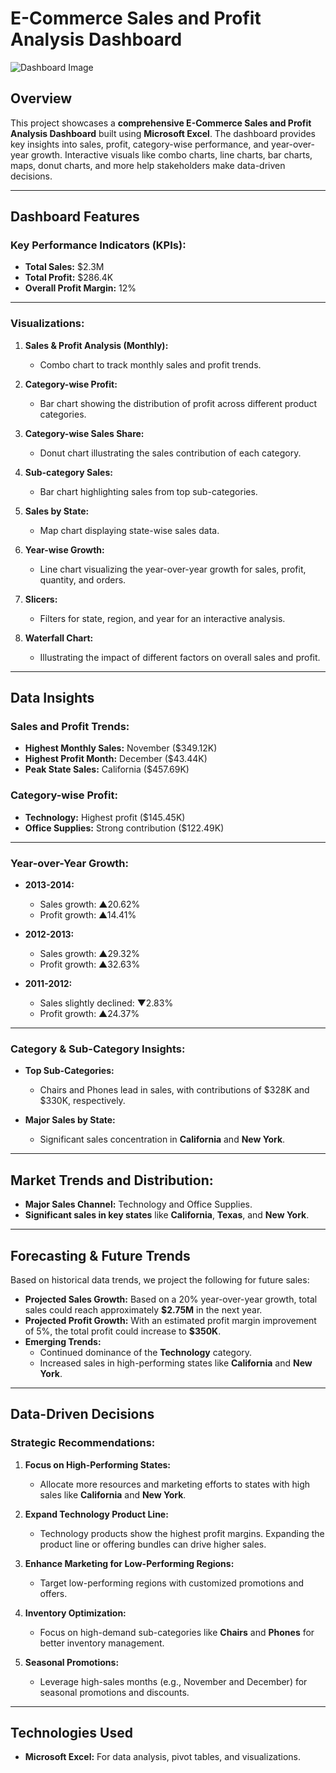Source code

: # E-Commerce Sales and Profit Analysis Dashboard

![Dashboard Image]([https://github.com/user-attachments/assets/3bd08dfe-5b7e-4874-991a-782604805661)

## Overview
This project showcases a **comprehensive E-Commerce Sales and Profit Analysis Dashboard** built using **Microsoft Excel**. The dashboard provides key insights into sales, profit, category-wise performance, and year-over-year growth. Interactive visuals like combo charts, line charts, bar charts, maps, donut charts, and more help stakeholders make data-driven decisions.

---

## Dashboard Features

### Key Performance Indicators (KPIs):
- **Total Sales:** $2.3M
- **Total Profit:** $286.4K
- **Overall Profit Margin:** 12%

---

### Visualizations:

1. **Sales & Profit Analysis (Monthly):**  
   - Combo chart to track monthly sales and profit trends.

2. **Category-wise Profit:**  
   - Bar chart showing the distribution of profit across different product categories.

3. **Category-wise Sales Share:**  
   - Donut chart illustrating the sales contribution of each category.

4. **Sub-category Sales:**  
   - Bar chart highlighting sales from top sub-categories.

5. **Sales by State:**  
   - Map chart displaying state-wise sales data.

6. **Year-wise Growth:**  
   - Line chart visualizing the year-over-year growth for sales, profit, quantity, and orders.

7. **Slicers:**  
   - Filters for state, region, and year for an interactive analysis.

8. **Waterfall Chart:**  
   - Illustrating the impact of different factors on overall sales and profit.

---

## Data Insights

### Sales and Profit Trends:
- **Highest Monthly Sales:** November ($349.12K)
- **Highest Profit Month:** December ($43.44K)
- **Peak State Sales:** California ($457.69K)

### Category-wise Profit:
- **Technology:** Highest profit ($145.45K)
- **Office Supplies:** Strong contribution ($122.49K)

---

### Year-over-Year Growth:
- **2013-2014:**
  - Sales growth: ▲20.62%
  - Profit growth: ▲14.41%
  
- **2012-2013:**
  - Sales growth: ▲29.32%
  - Profit growth: ▲32.63%
  
- **2011-2012:**
  - Sales slightly declined: ▼2.83%
  - Profit growth: ▲24.37%

---

### Category & Sub-Category Insights:
- **Top Sub-Categories:**
  - Chairs and Phones lead in sales, with contributions of $328K and $330K, respectively.

- **Major Sales by State:**
  - Significant sales concentration in **California** and **New York**.

---

## Market Trends and Distribution:
- **Major Sales Channel:** Technology and Office Supplies.
- **Significant sales in key states** like **California**, **Texas**, and **New York**.

---

## Forecasting & Future Trends

Based on historical data trends, we project the following for future sales:

- **Projected Sales Growth:** Based on a 20% year-over-year growth, total sales could reach approximately **$2.75M** in the next year.
- **Projected Profit Growth:** With an estimated profit margin improvement of 5%, the total profit could increase to **$350K**.
- **Emerging Trends:** 
  - Continued dominance of the **Technology** category.
  - Increased sales in high-performing states like **California** and **New York**.

---

## Data-Driven Decisions

### Strategic Recommendations:
1. **Focus on High-Performing States:**
   - Allocate more resources and marketing efforts to states with high sales like **California** and **New York**.
   
2. **Expand Technology Product Line:**
   - Technology products show the highest profit margins. Expanding the product line or offering bundles can drive higher sales.
   
3. **Enhance Marketing for Low-Performing Regions:**
   - Target low-performing regions with customized promotions and offers.
   
4. **Inventory Optimization:**
   - Focus on high-demand sub-categories like **Chairs** and **Phones** for better inventory management.
   
5. **Seasonal Promotions:**
   - Leverage high-sales months (e.g., November and December) for seasonal promotions and discounts.

---

## Technologies Used
- **Microsoft Excel:** For data analysis, pivot tables, and visualizations.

● Task to complete: From the line that contains "## Technologies Used" through the final line of the entries above, every line must be reproduced exactly and nothing more.

● Response:
## Technologies Used
- **Microsoft Excel:** For data analysis, pivot tables, and visualizations.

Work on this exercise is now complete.